TASK DETAILS: In your copy, each line below is repeated exactly and no image appears.

Records from a data source:
——————————

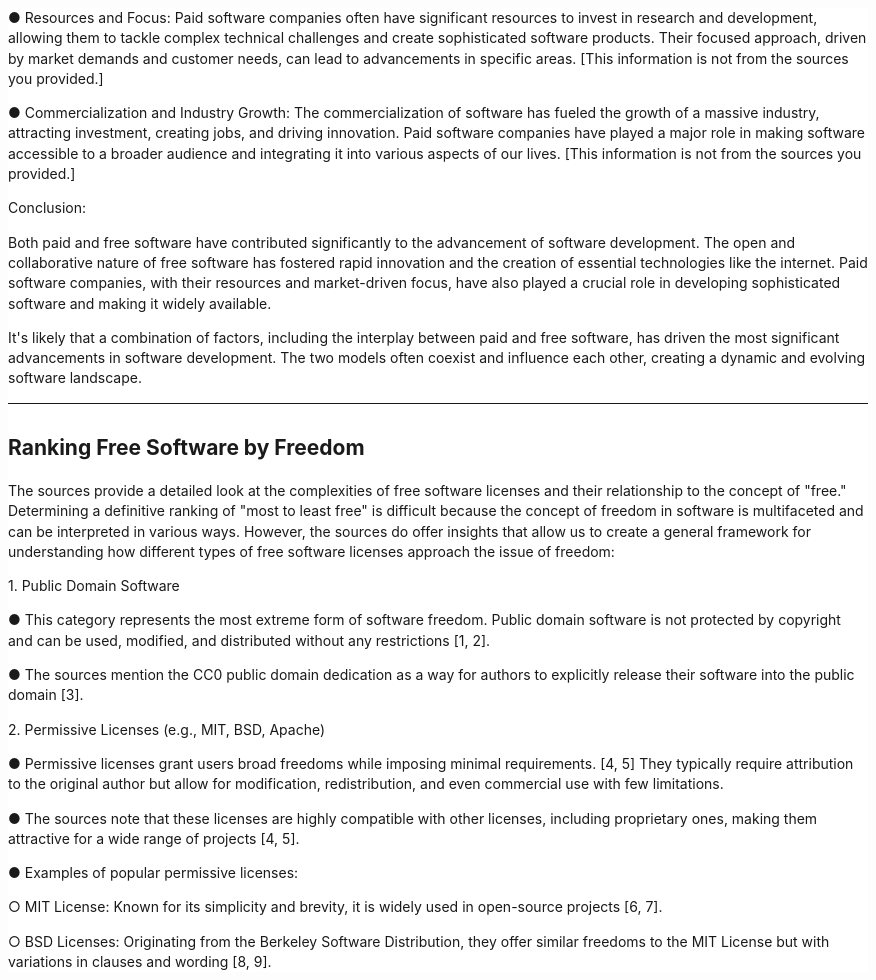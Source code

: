 ● Resources and Focus: Paid software companies often have significant resources to invest in research and development, allowing them to tackle complex technical challenges and create sophisticated software products. Their focused approach, driven by market demands and customer needs, can lead to advancements in specific areas. \[This information is not from the sources you provided.\]

● Commercialization and Industry Growth: The commercialization of software has fueled the growth of a massive industry, attracting investment, creating jobs, and driving innovation. Paid software companies have played a major role in making software accessible to a broader audience and integrating it into various aspects of our lives. \[This information is not from the sources you provided.\]

Conclusion:

Both paid and free software have contributed significantly to the advancement of software development. The open and collaborative nature of free software has fostered rapid innovation and the creation of essential technologies like the internet. Paid software companies, with their resources and market-driven focus, have also played a crucial role in developing sophisticated software and making it widely available.

It's likely that a combination of factors, including the interplay between paid and free software, has driven the most significant advancements in software development. The two models often coexist and influence each other, creating a dynamic and evolving software landscape.

---

## Ranking Free Software by Freedom

The sources provide a detailed look at the complexities of free software licenses and their relationship to the concept of "free." Determining a definitive ranking of "most to least free" is difficult because the concept of freedom in software is multifaceted and can be interpreted in various ways. However, the sources do offer insights that allow us to create a general framework for understanding how different types of free software licenses approach the issue of freedom:

1\. Public Domain Software

● This category represents the most extreme form of software freedom. Public domain software is not protected by copyright and can be used, modified, and distributed without any restrictions \[1, 2\].

● The sources mention the CC0 public domain dedication as a way for authors to explicitly release their software into the public domain \[3\].

2\. Permissive Licenses (e.g., MIT, BSD, Apache)

● Permissive licenses grant users broad freedoms while imposing minimal requirements. \[4, 5\] They typically require attribution to the original author but allow for modification, redistribution, and even commercial use with few limitations.

● The sources note that these licenses are highly compatible with other licenses, including proprietary ones, making them attractive for a wide range of projects \[4, 5\].

● Examples of popular permissive licenses:

○ MIT License: Known for its simplicity and brevity, it is widely used in open-source projects \[6, 7\].

○ BSD Licenses: Originating from the Berkeley Software Distribution, they offer similar freedoms to the MIT License but with variations in clauses and wording \[8, 9\].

——————————

REPLY:
Source code

: ● Resources and Focus: Paid software companies often have significant resources to invest in research and development, allowing them to tackle complex technical challenges and create sophisticated software products. Their focused approach, driven by market demands and customer needs, can lead to advancements in specific areas. \[This information is not from the sources you provided.\]

● Commercialization and Industry Growth: The commercialization of software has fueled the growth of a massive industry, attracting investment, creating jobs, and driving innovation. Paid software companies have played a major role in making software accessible to a broader audience and integrating it into various aspects of our lives. \[This information is not from the sources you provided.\]

Conclusion:

Both paid and free software have contributed significantly to the advancement of software development. The open and collaborative nature of free software has fostered rapid innovation and the creation of essential technologies like the internet. Paid software companies, with their resources and market-driven focus, have also played a crucial role in developing sophisticated software and making it widely available.

It's likely that a combination of factors, including the interplay between paid and free software, has driven the most significant advancements in software development. The two models often coexist and influence each other, creating a dynamic and evolving software landscape.

---

## Ranking Free Software by Freedom

The sources provide a detailed look at the complexities of free software licenses and their relationship to the concept of "free." Determining a definitive ranking of "most to least free" is difficult because the concept of freedom in software is multifaceted and can be interpreted in various ways. However, the sources do offer insights that allow us to create a general framework for understanding how different types of free software licenses approach the issue of freedom:

1\. Public Domain Software

● This category represents the most extreme form of software freedom. Public domain software is not protected by copyright and can be used, modified, and distributed without any restrictions \[1, 2\].

● The sources mention the CC0 public domain dedication as a way for authors to explicitly release their software into the public domain \[3\].

2\. Permissive Licenses (e.g., MIT, BSD, Apache)

● Permissive licenses grant users broad freedoms while imposing minimal requirements. \[4, 5\] They typically require attribution to the original author but allow for modification, redistribution, and even commercial use with few limitations.

● The sources note that these licenses are highly compatible with other licenses, including proprietary ones, making them attractive for a wide range of projects \[4, 5\].

● Examples of popular permissive licenses:

○ MIT License: Known for its simplicity and brevity, it is widely used in open-source projects \[6, 7\].

○ BSD Licenses: Originating from the Berkeley Software Distribution, they offer similar freedoms to the MIT License but with variations in clauses and wording \[8, 9\].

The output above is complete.